» **Work item**: Transcribe exactly the lines from the top of the records below through the line that holds "O trabalho em", both included, with no pictures.

» **Entries provided**:
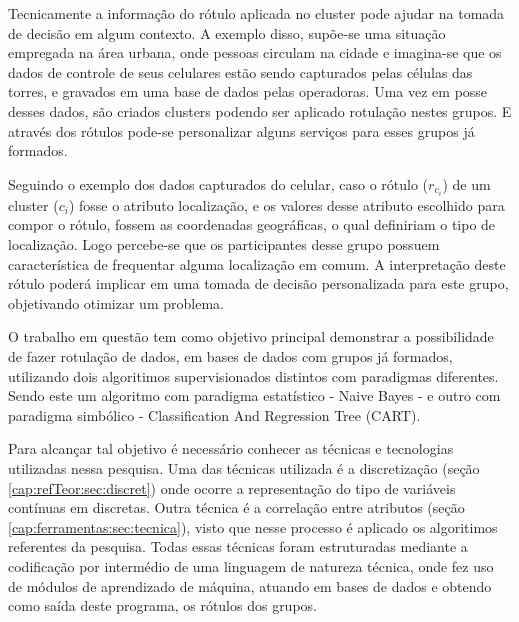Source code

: Tecnicamente a informação do rótulo aplicada no cluster pode ajudar na tomada de decisão em algum contexto. A exemplo disso, supõe-se uma situação empregada na área urbana, onde pessoas circulam na cidade e imagina-se que os dados de controle de seus celulares estão sendo capturados pelas células das torres, e gravados em uma base de dados pelas operadoras. Uma vez em posse desses dados, são criados clusters podendo ser aplicado rotulação nestes grupos. E através dos rótulos pode-se personalizar alguns serviços para esses grupos já formados. 

Seguindo o exemplo dos dados capturados do celular, caso o rótulo (${r_{c_i}}$) de um cluster (${c_i}$) fosse o  atributo localização, e os valores  desse atributo escolhido para compor o rótulo, fossem as coordenadas geográficas, o qual definiriam o tipo de localização. Logo percebe-se que os participantes desse grupo possuem característica de frequentar alguma localização em comum. A interpretação deste rótulo poderá implicar em uma tomada de decisão personalizada para este grupo, objetivando otimizar um problema.

O trabalho em questão tem como objetivo principal demonstrar a  possibilidade de fazer rotulação de dados, em bases de dados com grupos já formados, utilizando dois algoritimos supervisionados distintos com paradigmas diferentes. Sendo este um algoritmo com paradigma estatístico - Naive Bayes -  e outro com paradigma simbólico - Classification And Regression Tree (CART).
 

Para alcançar tal objetivo é necessário conhecer as técnicas e tecnologias utilizadas nessa pesquisa. Uma das técnicas utilizada é a discretização (seção \ref{cap:refTeor:sec:discret}) onde ocorre a representação do tipo de variáveis contínuas em discretas. Outra técnica é a correlação entre atributos (seção \ref{cap:ferramentas:sec:tecnica}), visto que nesse processo é aplicado os algoritimos referentes da pesquisa. Todas essas técnicas foram estruturadas mediante a codificação por intermédio de uma linguagem de natureza técnica, onde fez uso de módulos de aprendizado de máquina, atuando em bases de dados e obtendo como saída deste programa, os rótulos dos grupos.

» **Solution**:
Source code

: Tecnicamente a informação do rótulo aplicada no cluster pode ajudar na tomada de decisão em algum contexto. A exemplo disso, supõe-se uma situação empregada na área urbana, onde pessoas circulam na cidade e imagina-se que os dados de controle de seus celulares estão sendo capturados pelas células das torres, e gravados em uma base de dados pelas operadoras. Uma vez em posse desses dados, são criados clusters podendo ser aplicado rotulação nestes grupos. E através dos rótulos pode-se personalizar alguns serviços para esses grupos já formados. 

Seguindo o exemplo dos dados capturados do celular, caso o rótulo (${r_{c_i}}$) de um cluster (${c_i}$) fosse o  atributo localização, e os valores  desse atributo escolhido para compor o rótulo, fossem as coordenadas geográficas, o qual definiriam o tipo de localização. Logo percebe-se que os participantes desse grupo possuem característica de frequentar alguma localização em comum. A interpretação deste rótulo poderá implicar em uma tomada de decisão personalizada para este grupo, objetivando otimizar um problema.

O trabalho em questão tem como objetivo principal demonstrar a  possibilidade de fazer rotulação de dados, em bases de dados com grupos já formados, utilizando dois algoritimos supervisionados distintos com paradigmas diferentes. Sendo este um algoritmo com paradigma estatístico - Naive Bayes -  e outro com paradigma simbólico - Classification And Regression Tree (CART).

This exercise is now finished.